» **WHAT THE EXERCISE ASKS**: For the word "views", state how many lines of the listing below contain it. Give the number and nothing more.

» **EXERCISE MATERIALS**:
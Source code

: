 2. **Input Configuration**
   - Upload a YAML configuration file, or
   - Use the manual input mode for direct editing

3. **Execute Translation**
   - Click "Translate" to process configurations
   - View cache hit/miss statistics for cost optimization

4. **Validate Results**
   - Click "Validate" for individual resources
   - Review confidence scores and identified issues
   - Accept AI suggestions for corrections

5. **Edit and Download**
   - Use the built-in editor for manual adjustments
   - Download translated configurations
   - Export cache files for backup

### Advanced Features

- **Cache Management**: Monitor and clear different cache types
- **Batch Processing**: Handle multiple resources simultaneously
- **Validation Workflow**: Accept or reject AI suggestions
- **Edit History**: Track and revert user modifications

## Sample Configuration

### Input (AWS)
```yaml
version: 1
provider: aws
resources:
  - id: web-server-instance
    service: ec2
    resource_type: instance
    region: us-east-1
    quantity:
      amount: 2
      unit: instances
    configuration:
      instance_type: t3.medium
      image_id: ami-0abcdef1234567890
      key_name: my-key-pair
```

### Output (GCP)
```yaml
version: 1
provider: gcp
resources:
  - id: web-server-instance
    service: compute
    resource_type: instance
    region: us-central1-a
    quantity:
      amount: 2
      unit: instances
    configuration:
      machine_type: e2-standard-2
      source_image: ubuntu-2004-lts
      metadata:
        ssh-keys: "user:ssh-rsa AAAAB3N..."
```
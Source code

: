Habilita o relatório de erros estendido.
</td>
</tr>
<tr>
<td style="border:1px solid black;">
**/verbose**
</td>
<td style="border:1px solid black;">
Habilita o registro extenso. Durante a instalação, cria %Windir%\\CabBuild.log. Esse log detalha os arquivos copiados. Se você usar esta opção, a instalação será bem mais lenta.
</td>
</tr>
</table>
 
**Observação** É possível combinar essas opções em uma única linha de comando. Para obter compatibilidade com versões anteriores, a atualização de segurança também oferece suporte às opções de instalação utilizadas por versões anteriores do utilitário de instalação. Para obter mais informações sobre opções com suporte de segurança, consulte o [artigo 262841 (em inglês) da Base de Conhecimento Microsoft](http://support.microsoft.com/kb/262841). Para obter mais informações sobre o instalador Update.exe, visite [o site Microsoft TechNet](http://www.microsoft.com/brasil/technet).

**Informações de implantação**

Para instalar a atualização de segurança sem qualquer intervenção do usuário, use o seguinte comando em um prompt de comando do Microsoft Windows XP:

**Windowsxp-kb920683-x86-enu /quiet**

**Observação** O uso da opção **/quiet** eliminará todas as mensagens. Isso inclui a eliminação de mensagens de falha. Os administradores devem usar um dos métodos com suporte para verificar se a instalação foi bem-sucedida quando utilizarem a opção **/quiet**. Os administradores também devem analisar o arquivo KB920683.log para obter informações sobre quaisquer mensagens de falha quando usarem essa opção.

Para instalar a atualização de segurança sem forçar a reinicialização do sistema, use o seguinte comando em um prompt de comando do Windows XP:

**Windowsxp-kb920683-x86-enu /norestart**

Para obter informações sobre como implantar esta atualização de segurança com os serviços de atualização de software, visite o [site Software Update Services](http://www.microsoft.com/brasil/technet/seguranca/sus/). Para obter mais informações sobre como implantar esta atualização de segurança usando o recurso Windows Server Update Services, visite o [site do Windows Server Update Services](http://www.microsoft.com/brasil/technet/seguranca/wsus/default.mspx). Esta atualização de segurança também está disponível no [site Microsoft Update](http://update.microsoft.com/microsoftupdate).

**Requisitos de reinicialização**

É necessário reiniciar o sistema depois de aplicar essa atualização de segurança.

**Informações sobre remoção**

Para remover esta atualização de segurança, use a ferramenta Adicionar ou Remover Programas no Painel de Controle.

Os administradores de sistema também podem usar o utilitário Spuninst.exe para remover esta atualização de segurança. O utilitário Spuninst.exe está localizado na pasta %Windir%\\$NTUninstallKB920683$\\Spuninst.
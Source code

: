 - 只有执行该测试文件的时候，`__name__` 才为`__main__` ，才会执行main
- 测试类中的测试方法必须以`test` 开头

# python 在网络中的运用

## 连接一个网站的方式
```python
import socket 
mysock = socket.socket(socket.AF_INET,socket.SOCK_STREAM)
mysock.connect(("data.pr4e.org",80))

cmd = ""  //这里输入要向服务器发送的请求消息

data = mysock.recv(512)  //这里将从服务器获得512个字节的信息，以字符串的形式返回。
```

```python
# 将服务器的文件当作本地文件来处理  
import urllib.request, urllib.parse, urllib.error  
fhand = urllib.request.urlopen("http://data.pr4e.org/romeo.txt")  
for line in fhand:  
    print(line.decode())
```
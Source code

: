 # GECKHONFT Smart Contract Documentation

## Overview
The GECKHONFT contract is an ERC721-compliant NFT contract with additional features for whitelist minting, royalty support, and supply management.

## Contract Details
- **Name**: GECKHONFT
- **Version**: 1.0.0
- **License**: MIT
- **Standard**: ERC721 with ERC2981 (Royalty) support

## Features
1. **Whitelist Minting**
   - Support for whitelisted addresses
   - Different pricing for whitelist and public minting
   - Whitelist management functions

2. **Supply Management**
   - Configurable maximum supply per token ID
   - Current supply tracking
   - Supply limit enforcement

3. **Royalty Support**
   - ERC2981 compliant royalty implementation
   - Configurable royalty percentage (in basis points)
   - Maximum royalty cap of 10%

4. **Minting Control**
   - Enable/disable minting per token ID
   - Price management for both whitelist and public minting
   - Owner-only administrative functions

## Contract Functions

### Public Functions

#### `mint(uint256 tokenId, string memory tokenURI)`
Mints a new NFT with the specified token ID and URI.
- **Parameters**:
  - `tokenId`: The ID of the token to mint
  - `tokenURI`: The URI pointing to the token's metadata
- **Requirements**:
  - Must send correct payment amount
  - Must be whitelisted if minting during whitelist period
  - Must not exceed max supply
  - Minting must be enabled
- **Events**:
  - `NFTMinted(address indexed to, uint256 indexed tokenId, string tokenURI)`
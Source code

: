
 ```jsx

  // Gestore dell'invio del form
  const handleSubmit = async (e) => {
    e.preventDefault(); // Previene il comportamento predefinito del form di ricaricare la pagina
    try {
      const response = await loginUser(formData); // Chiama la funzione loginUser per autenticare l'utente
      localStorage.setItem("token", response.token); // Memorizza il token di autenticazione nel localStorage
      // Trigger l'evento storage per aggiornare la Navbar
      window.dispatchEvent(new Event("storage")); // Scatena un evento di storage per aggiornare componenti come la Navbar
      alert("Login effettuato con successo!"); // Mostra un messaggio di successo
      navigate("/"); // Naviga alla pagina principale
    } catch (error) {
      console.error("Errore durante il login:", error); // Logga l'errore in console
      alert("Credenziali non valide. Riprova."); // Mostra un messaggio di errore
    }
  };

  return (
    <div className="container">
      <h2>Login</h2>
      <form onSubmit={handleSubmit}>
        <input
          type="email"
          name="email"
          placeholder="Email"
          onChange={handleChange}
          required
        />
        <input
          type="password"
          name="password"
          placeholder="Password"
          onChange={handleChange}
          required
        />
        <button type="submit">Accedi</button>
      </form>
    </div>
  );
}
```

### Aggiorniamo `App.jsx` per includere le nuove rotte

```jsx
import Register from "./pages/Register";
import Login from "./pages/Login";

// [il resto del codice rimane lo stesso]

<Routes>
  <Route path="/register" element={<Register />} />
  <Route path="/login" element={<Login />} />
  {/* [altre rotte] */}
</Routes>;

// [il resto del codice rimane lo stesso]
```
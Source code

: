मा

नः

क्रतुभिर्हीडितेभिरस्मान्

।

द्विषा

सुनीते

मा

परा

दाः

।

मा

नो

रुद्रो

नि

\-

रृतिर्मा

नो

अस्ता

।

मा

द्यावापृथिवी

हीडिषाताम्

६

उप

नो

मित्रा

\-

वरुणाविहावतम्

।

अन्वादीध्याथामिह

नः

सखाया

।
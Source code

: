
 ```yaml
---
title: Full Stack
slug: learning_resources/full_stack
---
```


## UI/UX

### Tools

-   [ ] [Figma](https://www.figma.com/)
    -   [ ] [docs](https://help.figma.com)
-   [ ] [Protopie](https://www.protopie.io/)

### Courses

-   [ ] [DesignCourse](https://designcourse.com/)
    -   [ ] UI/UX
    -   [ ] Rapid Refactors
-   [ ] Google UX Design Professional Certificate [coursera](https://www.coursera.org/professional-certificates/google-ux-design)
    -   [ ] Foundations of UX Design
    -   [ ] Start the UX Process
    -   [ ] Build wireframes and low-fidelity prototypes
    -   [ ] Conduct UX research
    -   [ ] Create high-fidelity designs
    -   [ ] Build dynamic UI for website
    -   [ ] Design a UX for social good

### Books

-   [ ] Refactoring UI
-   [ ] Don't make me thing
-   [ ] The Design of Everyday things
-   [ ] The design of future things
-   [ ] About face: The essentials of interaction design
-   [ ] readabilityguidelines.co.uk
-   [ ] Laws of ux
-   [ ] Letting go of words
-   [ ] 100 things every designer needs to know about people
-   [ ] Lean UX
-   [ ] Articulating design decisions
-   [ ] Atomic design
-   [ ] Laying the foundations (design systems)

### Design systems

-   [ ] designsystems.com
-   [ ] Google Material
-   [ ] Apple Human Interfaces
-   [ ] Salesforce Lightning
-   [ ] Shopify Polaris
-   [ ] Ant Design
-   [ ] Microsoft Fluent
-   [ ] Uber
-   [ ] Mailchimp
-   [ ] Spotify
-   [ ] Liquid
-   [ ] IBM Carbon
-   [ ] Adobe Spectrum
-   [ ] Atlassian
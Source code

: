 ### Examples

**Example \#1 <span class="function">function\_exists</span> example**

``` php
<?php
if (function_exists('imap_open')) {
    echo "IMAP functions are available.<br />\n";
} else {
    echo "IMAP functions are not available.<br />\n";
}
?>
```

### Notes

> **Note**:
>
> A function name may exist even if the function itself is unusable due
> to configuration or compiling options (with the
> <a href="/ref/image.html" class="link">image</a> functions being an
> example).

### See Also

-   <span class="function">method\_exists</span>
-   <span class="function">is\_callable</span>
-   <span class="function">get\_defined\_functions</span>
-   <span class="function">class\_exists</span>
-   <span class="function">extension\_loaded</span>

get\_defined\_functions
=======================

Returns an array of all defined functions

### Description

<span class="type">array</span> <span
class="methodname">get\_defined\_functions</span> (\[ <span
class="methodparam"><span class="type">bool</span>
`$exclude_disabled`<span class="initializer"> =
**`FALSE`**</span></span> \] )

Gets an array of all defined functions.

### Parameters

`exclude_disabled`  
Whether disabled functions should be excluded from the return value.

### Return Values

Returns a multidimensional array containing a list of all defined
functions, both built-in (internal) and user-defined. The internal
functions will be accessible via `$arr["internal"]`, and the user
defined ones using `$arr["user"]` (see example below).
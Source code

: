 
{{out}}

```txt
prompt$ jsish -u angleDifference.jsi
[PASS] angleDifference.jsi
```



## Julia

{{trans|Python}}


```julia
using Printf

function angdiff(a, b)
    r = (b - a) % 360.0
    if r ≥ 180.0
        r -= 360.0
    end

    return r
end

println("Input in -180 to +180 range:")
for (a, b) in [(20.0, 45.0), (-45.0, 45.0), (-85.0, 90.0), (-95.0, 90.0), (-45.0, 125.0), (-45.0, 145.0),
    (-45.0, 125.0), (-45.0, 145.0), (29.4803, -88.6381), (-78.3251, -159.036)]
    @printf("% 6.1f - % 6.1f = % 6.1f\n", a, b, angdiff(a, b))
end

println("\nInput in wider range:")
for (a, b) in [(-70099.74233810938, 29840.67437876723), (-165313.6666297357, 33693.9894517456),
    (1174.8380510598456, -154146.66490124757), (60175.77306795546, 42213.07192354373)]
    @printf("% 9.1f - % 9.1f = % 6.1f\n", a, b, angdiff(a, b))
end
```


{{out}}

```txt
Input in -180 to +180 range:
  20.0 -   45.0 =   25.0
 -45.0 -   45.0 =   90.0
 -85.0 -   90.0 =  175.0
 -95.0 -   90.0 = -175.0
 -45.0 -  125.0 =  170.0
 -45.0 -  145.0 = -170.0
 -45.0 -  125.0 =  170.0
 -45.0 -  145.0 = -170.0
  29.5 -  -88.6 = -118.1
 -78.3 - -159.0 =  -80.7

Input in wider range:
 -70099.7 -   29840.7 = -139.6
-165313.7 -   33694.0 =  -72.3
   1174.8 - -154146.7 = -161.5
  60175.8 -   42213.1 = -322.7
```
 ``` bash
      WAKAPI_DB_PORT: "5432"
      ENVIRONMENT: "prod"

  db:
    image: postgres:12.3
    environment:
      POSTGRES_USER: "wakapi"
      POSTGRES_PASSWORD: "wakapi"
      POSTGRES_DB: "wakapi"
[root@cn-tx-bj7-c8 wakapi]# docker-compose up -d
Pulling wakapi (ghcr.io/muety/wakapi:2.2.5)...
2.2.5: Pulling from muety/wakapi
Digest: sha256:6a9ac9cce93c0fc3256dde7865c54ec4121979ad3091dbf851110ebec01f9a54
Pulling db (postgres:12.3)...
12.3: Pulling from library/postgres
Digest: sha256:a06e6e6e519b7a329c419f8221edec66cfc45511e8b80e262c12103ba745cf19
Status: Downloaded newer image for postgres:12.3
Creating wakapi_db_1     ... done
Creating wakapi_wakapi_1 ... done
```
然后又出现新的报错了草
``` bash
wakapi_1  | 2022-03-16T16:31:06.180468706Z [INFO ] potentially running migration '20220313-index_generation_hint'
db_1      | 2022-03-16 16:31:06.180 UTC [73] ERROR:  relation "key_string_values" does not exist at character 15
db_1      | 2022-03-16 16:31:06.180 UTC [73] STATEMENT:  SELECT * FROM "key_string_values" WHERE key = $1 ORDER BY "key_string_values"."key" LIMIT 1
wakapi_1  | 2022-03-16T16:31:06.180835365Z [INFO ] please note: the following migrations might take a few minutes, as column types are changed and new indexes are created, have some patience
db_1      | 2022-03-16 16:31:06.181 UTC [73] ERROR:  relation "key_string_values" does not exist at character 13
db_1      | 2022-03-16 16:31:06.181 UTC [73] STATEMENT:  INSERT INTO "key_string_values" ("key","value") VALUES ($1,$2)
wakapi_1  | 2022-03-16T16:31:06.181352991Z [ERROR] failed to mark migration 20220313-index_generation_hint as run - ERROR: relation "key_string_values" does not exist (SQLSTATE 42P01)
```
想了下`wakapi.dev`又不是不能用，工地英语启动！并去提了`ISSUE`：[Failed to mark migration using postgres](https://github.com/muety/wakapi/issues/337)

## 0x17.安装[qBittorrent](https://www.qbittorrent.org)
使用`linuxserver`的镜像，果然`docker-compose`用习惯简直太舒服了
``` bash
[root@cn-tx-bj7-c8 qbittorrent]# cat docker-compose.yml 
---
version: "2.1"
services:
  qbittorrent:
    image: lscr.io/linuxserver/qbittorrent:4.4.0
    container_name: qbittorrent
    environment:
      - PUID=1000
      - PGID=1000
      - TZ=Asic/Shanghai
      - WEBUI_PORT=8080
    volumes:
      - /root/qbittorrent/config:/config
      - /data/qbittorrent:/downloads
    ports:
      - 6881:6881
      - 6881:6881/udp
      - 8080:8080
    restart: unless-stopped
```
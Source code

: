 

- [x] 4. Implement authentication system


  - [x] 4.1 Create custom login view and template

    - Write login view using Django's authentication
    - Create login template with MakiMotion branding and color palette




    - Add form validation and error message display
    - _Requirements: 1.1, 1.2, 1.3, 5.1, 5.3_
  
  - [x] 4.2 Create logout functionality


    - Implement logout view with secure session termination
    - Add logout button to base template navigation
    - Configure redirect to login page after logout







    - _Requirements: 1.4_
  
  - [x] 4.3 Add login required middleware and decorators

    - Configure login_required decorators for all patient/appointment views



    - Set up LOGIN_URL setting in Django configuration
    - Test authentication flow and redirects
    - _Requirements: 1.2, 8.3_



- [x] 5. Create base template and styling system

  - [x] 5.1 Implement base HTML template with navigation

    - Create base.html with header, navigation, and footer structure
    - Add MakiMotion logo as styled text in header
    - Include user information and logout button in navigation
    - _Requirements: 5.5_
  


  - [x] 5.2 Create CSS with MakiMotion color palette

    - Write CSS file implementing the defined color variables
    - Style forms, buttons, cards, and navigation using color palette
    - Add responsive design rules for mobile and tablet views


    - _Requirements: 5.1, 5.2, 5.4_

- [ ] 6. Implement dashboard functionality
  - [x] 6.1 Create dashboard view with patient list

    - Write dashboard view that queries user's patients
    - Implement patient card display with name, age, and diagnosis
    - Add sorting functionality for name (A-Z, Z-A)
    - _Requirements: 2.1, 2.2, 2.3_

» **WRITTEN REPLY**: 2